[DATA UNDER STUDY — start]

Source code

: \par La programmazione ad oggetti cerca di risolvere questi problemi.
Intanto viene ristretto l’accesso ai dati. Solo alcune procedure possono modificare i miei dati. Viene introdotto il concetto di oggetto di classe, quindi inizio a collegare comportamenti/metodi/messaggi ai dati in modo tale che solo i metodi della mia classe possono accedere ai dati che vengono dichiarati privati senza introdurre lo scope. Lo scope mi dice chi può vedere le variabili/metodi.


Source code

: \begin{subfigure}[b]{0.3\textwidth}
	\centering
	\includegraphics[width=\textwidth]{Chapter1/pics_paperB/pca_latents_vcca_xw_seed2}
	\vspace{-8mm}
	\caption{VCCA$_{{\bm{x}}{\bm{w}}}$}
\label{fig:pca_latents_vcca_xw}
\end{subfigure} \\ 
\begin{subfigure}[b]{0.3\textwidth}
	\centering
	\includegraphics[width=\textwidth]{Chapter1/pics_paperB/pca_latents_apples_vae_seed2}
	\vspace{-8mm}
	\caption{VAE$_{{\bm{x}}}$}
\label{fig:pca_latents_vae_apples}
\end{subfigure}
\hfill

[DATA UNDER STUDY — finish]
[DATA UNDER STUDY — start]

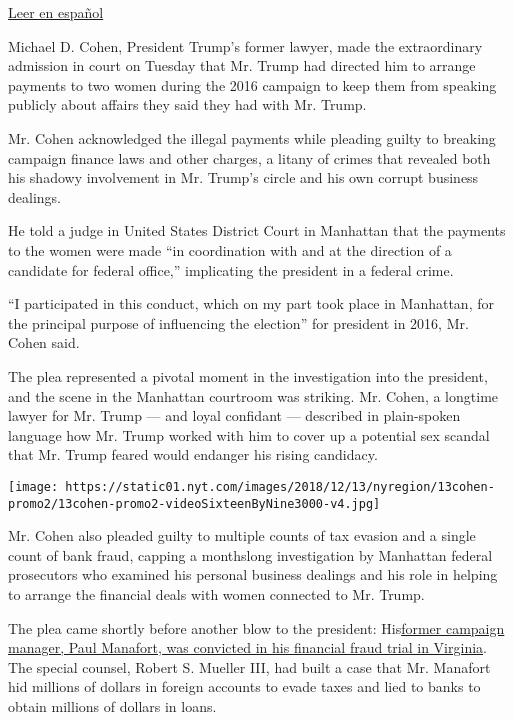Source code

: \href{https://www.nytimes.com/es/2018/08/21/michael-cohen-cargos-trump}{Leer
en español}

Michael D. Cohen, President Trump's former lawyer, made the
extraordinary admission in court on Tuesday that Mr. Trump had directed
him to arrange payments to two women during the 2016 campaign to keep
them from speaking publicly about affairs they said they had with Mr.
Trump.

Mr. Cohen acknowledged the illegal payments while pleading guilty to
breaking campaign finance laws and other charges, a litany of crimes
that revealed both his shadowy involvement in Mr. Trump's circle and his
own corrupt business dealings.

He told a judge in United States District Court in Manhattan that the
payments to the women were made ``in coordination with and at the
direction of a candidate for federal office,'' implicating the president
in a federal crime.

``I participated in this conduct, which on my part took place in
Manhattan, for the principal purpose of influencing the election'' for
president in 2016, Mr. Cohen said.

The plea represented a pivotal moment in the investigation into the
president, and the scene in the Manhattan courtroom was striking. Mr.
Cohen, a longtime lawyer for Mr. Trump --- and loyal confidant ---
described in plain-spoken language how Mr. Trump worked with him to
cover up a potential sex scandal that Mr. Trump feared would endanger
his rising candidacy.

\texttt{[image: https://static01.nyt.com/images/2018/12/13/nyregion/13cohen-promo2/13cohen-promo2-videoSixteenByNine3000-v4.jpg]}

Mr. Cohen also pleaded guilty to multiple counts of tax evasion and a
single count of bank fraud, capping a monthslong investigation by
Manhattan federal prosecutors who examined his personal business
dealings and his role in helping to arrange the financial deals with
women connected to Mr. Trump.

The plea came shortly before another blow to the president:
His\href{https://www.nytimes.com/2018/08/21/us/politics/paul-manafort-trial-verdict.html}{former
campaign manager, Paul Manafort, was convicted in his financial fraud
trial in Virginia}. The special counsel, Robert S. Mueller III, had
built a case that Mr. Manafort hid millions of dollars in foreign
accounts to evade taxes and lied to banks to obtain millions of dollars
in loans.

[DATA UNDER STUDY — finish]
[DATA UNDER STUDY — start]

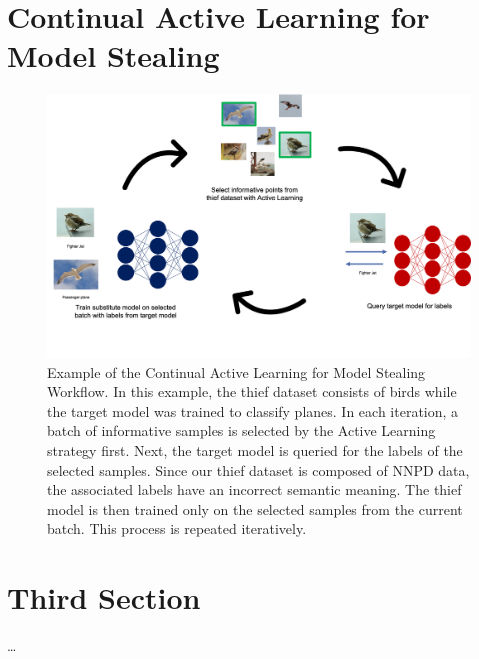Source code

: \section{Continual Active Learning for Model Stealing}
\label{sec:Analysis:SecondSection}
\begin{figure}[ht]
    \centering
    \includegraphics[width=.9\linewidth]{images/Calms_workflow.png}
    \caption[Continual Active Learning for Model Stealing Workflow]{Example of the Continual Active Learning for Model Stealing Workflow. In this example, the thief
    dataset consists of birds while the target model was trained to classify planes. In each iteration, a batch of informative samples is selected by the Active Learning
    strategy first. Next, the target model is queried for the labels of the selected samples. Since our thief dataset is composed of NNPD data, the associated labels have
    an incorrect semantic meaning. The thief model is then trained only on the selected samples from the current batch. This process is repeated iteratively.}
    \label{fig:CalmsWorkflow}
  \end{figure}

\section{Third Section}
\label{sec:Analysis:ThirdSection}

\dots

[DATA UNDER STUDY — finish]

EXERCISE BRIEF → Your task is to restate, word for word, only those lines above that fall between the line holding "them from speaking" and the line holding "own corrupt business dealings.", inclusive.

RESPONSE FOR THIS EXERCISE →
them from speaking publicly about affairs they said they had with Mr.
Trump.

Mr. Cohen acknowledged the illegal payments while pleading guilty to
breaking campaign finance laws and other charges, a litany of crimes
that revealed both his shadowy involvement in Mr. Trump's circle and his
own corrupt business dealings.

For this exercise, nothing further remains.